This entry is part of a series. For a listing of all entries in the series, go to the Index. Unless otherwise noted, all Bible quotations are from the New Revised Standard Version (NRSV).

BibleChapters 11 through 20 complete the Passover story and the actual exodus from Egypt. These chapters include some pretty famous stories, such as the parting of the Red Sea, manna from heaven, and the ten commandments.


Exodus, Chapter 11

Although the Lord mentioned killing Pharaoh's first born son in Chapter 4, it's in this chapter that the Lord revealed the extent of the final plague, "Every firstborn in the land of Egypt shall die, from the firstborn of Pharaoh who sits on his throne to the firstborn of the female slave who is behind the handmill, and all the firstborn of the livestock.". This type of indiscriminate wrath has been a recurring theme to this point of the Bible.

The Lord also gave the Israelites instructions to ask the Egyptians for gold and silver.
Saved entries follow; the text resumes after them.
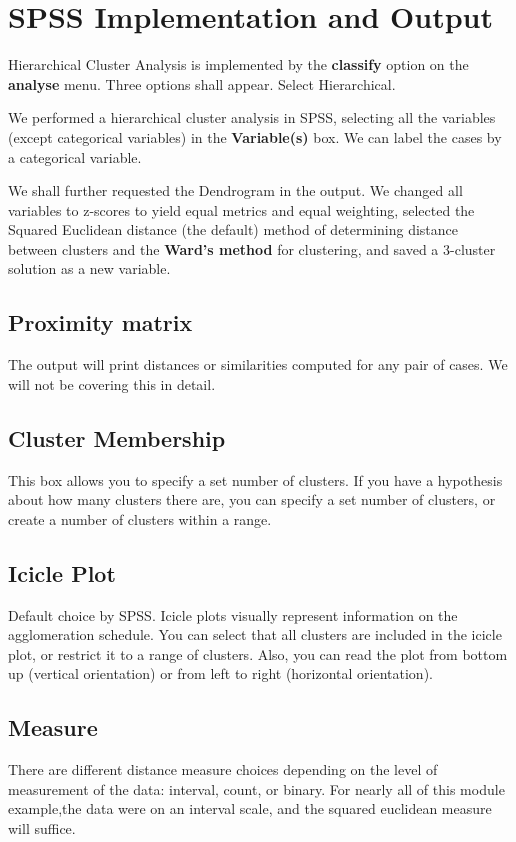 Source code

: \documentclass[a4paper,12pt]{article}
\begin{document}
\section{SPSS Implementation and Output}

Hierarchical Cluster Analysis is implemented by the \textbf{classify} option on the \textbf{analyse} menu.
Three options shall appear. Select Hierarchical.

We performed a hierarchical cluster analysis in SPSS, selecting all the variables (except categorical variables) in the \textbf{Variable(s)} box. We can label the cases by a categorical variable. 

We shall further requested the Dendrogram in the output. We changed all
variables to z-scores to yield equal metrics and equal weighting, selected the Squared Euclidean distance
(the default) method of determining distance between clusters and the \textbf{Ward's method} for
clustering, and saved a 3-cluster solution as a new variable.

\subsection{Proximity matrix}
The output will print distances or similarities computed for any pair of cases. We will not be covering this in detail.

\subsection{Cluster Membership}
This box allows you to specify a set number of clusters. If you have a
hypothesis about how many clusters there are, you can specify a set number of clusters, or
create a number of clusters within a range.

\subsection{Icicle Plot} Default choice by SPSS. Icicle plots visually represent information on the agglomeration
schedule. You can select that all clusters are included in the icicle plot, or restrict it to a range of
clusters. Also, you can read the plot from bottom up (vertical orientation) or from left to right
(horizontal orientation).

\subsection{Measure} There are different distance measure choices depending on the level of measurement
of the data: interval, count, or binary.
For nearly all of this module example,the data were on an interval scale, and the squared euclidean measure will suffice.
\end{document}
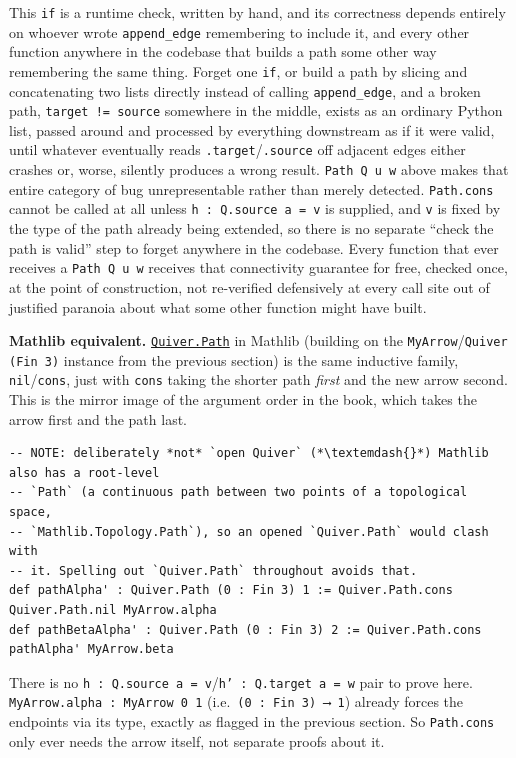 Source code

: This \texttt{if} is a runtime check, written by hand, and its correctness depends entirely on whoever wrote \texttt{append\_\allowbreak{}edge} remembering to include it, and every other function anywhere in the codebase that builds a path some other way remembering the same thing. Forget one \texttt{if}, or build a path by slicing and concatenating two lists directly instead of calling \texttt{append\_\allowbreak{}edge}, and a broken path, \texttt{target != source} somewhere in the middle, exists as an ordinary Python list, passed around and processed by everything downstream as if it were valid, until whatever eventually reads \texttt{.target}/\texttt{.source} off adjacent edges either crashes or, worse, silently produces a wrong result. \texttt{Path Q u w} above makes that entire category of bug unrepresentable rather than merely detected. \texttt{Path.cons} cannot be called at all unless \texttt{h : Q.source a = v} is supplied, and \texttt{v} is fixed by the type of the path already being extended, so there is no separate ``check the path is valid'' step to forget anywhere in the codebase. Every function that ever receives a \texttt{Path Q u w} receives that connectivity guarantee for free, checked once, at the point of construction, not re-verified defensively at every call site out of justified paranoia about what some other function might have built.

\textbf{Mathlib equivalent.} \href{https://loogle.lean-lang.org/?q=Quiver.Path}{\texttt{Quiver.Path}} in Mathlib (building on the \texttt{MyArrow}/\texttt{Quiver (Fin 3)} instance from the previous section) is the same inductive family, \texttt{nil}/\texttt{cons}, just with \texttt{cons} taking the shorter path \emph{first} and the new arrow second. This is the mirror image of the argument order in the book, which takes the arrow first and the path last.

\begin{lstlisting}
-- NOTE: deliberately *not* `open Quiver` (*\textemdash{}*) Mathlib also has a root-level
-- `Path` (a continuous path between two points of a topological space,
-- `Mathlib.Topology.Path`), so an opened `Quiver.Path` would clash with
-- it. Spelling out `Quiver.Path` throughout avoids that.
def pathAlpha' : Quiver.Path (0 : Fin 3) 1 := Quiver.Path.cons Quiver.Path.nil MyArrow.alpha
def pathBetaAlpha' : Quiver.Path (0 : Fin 3) 2 := Quiver.Path.cons pathAlpha' MyArrow.beta
\end{lstlisting}

There is no \texttt{h : Q.source a = v}/\texttt{h' : Q.target a = w} pair to prove here. \texttt{MyArrow.alpha : MyArrow 0 1} (i.e.~\texttt{(0 : Fin 3) ⟶ 1}) already forces the endpoints via its type, exactly as flagged in the previous section. So \texttt{Path.cons} only ever needs the arrow itself, not separate proofs about it.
And to ensure that the Egyptians would comply, "The Lord gave the people favour in the sight of the Egyptians." So not just is God going to kill everybody's first born sons, he's going to make them all poor, too.

And even though I've already pointed this out in other chapters, the Lord once again admits to hardening Pharaoh's heart himself.


Exodus, Chapter 12

The Lord gave the Israelites instructions on how to distinguish themselves from the Egyptians to avoid the upcoming massacre. They were to kill a lamb, and spread some of its blood on the doorposts and lintels of their houses, "when I see the blood, I will pass over you, and no plague shall destroy you when I strike the land of Egypt." The instructions on how to acquire, cook, and eat the lamb were pretty explicit, along with disposing of the leftovers.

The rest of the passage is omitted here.